Programming
Project Invasives is a proof of concept I built on top of Big Query (a data warehouse on google cloud), designed to integrate citizen science surveys with historic data. This website has a survey application whose data integrates to the standards of the Global Biodiversity Information Facility (GBIF). The purpose of the application is to allow citizen science volunteers to engage with the master data and fill in gaps of where invasive species are present in the San Francisco Bay Area.
On this page the public has the option to view the project dashboard of invasive species, submit their own invasive species, to browse summary statistics of project progress, or to donate to support the project.
The most interesting part of this system architecture are the pipelines coming into Big Query.
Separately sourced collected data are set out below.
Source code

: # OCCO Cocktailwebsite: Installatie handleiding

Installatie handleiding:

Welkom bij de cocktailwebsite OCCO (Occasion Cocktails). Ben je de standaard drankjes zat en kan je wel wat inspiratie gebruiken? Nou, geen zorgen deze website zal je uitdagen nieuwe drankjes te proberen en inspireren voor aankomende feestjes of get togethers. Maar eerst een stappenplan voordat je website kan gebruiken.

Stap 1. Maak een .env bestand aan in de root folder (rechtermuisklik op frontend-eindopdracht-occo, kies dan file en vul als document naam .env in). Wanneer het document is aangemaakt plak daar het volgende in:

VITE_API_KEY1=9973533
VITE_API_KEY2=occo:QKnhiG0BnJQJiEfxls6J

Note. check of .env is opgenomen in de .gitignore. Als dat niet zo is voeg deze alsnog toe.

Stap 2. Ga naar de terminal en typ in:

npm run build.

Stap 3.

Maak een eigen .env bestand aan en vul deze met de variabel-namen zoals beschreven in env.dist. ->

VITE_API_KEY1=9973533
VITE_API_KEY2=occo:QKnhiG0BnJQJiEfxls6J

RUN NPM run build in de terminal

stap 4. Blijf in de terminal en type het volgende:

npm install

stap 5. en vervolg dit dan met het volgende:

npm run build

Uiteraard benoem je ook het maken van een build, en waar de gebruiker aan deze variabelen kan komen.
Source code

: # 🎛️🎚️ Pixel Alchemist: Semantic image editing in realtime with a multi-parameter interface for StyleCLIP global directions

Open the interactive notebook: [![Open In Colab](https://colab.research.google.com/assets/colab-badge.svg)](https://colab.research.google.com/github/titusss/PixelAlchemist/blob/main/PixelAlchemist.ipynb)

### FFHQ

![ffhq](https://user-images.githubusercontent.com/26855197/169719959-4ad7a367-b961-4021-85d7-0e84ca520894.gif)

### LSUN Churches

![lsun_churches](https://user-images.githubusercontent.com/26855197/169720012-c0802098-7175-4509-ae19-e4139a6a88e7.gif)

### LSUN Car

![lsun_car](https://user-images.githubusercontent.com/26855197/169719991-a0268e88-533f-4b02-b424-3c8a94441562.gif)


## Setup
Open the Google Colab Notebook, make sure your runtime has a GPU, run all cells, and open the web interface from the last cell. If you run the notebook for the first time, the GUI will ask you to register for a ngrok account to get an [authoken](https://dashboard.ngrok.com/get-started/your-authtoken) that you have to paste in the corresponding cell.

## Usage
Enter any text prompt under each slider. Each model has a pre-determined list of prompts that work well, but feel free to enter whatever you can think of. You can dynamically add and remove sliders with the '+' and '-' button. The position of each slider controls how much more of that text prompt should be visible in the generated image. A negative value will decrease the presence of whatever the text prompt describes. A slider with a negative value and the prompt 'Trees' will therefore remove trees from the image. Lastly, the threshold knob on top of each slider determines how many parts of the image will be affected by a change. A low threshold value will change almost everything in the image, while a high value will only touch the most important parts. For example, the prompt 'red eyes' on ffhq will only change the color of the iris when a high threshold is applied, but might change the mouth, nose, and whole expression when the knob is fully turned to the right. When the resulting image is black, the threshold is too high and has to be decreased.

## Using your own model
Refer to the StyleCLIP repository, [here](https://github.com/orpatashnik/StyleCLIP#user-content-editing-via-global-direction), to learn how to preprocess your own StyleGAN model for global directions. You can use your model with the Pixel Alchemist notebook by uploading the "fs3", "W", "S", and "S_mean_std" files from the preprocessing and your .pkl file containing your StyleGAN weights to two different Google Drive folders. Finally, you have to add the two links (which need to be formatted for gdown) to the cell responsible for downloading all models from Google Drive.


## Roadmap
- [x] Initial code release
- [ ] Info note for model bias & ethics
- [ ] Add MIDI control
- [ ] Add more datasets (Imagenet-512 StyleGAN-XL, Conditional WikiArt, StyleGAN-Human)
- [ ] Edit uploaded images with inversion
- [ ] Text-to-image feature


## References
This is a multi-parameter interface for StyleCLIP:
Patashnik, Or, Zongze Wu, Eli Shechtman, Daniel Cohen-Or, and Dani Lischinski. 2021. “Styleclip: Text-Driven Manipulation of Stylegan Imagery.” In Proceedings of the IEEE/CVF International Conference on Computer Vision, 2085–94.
Monthly I hit the GBIF database (which contains around 2.3 billion species observations) for all species observations within the general SF Bay Area (approximately 39 million records) and bring this complete dataset into Big Query (all species in the SF Bay Area). But this is too much data to query against and be cost/time efficient, so I subset this dataset down to only invasive species using a California Invasive Species Advisory Committee (CISAC) standardized lookup table of local invasive species. From here I have the dataset down to under a million records. Then I use pipelines in App Engine (daily) to hit my database of volunteer submitted data, join them together, calculate summary statistics (and send them as a JSON to Cloud Storage to be read by the webpage) and display the complete data in Looker Studio. Why use App Engine instead of Cloud Functions? Because App Engine has a longer run time, access to TEMP/system-files, and more CPU/RAM configurations. App Engine now has CRON, so scheduling functions is just as easy as Cloud Functions. In this situation this App Engine instance can only be invoked by CRON and has no public endpoint.